Perajin Bata Desa Klampisan Ngawi


Katimin, Kepala Desa Klampisan,kepada Gema Desa menjelaskan, potensi ekonomi Desa Klampisan sangat terbelakang jika dibandingkan dengan desa sekitar,yaitu Desa Kasreman dan Sidorejo. Pasalnya, hampir 50 persen penduduk Klampisan menggantungkan hidupnya dari pembuatan batu bata merah. Warga Klampisan tidak mempunyai sawah untuk ditanami padi, karena harga tanah di Klampisan tergolong mahal. Akibatnya,warga memilih menjadi buruh tani dan sebagian lain perajin batu bata,kerupuk dan pedagang sayur keliling.


“Warga kami banyak yang menjadi perajin batu bata. Dalam satu minggu perajin bisa mendapatkan untung Rp 7 juta. Keuntungan itu masih kotor sebelum dipotong utang modal kepada UPKu,” kata Katimin.


Dijelaskan Katimin, setiap perajin mendapatkan bantuan modal usaha dari pemerintah desa sebesar Rp 1-3 juta. Pinjaman itu dikembalikan dalam waktu sepuluh bulan dengan cicilan Rp 300 ribu per bulan. Bunganya hanya 1,5 persen, lebih kecil dari pinjaman di bank atau rentenir. “Kami ingin program bantuan modal usaha ini berlanjut. Alasannya, banyak masyarakat yang membutuhkan bantuan modal untuk meningkatkan taraf  hidup,” kata Katimin.


Gempa Jogya


Mayoritas warga Desa Klampisan adalah perajin batu bata merah, karena struktur tanah dan mudahnya akses pemasaran. Maklum, jika punya modal besar usaha batu bata merah cukup menjanjikan. Salah seorang perajin batu bata merah adalah Suroso (54),  warga Desa Klampisan. Dia sudah menekuni usaha batu merah sejak 20 tahun silam. Usaha tersebut warisan dari orang tuanya.


“Kami buat batu bata modalnya pinjam dari UPKu. Setiap bulan kami harus cicil dari keuntungan batu bata merah. Setiap bulan kami bisa menadapatkan untung Rp 3 juta setelah dipotong biaya roduksi,”kata Suroso.
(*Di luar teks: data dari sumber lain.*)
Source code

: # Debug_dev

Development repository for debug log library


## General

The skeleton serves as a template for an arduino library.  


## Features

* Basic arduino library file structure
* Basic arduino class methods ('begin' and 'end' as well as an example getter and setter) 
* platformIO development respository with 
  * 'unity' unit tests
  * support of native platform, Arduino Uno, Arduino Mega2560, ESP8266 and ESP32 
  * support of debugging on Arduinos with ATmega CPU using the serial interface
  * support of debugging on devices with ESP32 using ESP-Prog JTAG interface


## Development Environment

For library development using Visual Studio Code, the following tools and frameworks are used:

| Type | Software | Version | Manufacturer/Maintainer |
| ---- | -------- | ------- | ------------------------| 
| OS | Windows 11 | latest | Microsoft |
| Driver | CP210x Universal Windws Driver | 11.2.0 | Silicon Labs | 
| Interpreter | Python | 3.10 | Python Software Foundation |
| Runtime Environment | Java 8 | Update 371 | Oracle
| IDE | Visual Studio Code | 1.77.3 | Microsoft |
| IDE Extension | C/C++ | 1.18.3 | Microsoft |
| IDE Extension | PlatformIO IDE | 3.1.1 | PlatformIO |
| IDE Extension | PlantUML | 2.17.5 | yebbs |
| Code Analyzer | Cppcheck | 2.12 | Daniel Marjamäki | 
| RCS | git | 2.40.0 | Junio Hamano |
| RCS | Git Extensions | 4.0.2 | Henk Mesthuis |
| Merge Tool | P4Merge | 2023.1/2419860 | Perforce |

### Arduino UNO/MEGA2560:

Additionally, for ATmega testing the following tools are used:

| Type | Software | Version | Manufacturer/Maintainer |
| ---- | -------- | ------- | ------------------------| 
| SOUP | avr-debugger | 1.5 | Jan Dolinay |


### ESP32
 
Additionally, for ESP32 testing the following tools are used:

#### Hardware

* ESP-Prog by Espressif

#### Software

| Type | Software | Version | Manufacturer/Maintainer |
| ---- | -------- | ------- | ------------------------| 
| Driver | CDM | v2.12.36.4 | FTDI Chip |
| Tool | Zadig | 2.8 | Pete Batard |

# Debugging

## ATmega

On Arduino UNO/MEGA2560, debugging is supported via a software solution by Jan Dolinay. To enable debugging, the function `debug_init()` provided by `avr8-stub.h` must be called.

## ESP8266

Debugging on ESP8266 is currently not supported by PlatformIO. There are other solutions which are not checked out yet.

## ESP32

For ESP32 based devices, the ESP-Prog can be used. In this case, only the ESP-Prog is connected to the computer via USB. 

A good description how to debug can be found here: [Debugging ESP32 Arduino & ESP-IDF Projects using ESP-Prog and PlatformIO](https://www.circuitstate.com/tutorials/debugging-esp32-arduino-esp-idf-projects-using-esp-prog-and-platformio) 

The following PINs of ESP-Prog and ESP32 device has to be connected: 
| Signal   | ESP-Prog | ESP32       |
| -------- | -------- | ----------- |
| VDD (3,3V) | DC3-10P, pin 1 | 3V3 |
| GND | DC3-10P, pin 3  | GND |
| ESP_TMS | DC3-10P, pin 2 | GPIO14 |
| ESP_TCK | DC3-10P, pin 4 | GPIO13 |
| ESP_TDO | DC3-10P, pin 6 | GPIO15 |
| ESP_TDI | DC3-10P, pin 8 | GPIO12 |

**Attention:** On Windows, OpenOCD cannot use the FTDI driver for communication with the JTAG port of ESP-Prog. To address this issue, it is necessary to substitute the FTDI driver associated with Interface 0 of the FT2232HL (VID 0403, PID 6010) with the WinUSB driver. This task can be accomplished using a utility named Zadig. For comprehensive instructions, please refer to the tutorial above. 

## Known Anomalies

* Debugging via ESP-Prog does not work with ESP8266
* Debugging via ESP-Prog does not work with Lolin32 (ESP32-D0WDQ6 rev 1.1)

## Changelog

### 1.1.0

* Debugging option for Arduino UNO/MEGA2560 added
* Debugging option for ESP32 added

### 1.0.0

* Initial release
Menurut Suroso, usaha batu batu merah membutuhkan modal dan ketekunan, mulai dari mendesain tanah liat sampai proses pembakaran.Untuk membuat batu bata dibutuhkan minimal 10 hari dengan modal usaha rata-rata Rp 1,5 juta dengan jumlah 1 ribu biji batu bata. Perinciannya, harga batu bata setelah  proses pembakaran Rp 350/biji, sementara  harga jual Rp 500/biji. Nah, dalam 10 hari perajin batu bata rata-rata bisa memproduksi batu bata sebanyak 7 ribu biji. Kondisi tersebut bisa terlaksana jika musim kemarau tiba, sementara pada musim hujan perajin hanya bisa memproduksi batu bata 7 ribu per bulan, karena sulitnya mengeringkan tanah liat dan proses pembakaran.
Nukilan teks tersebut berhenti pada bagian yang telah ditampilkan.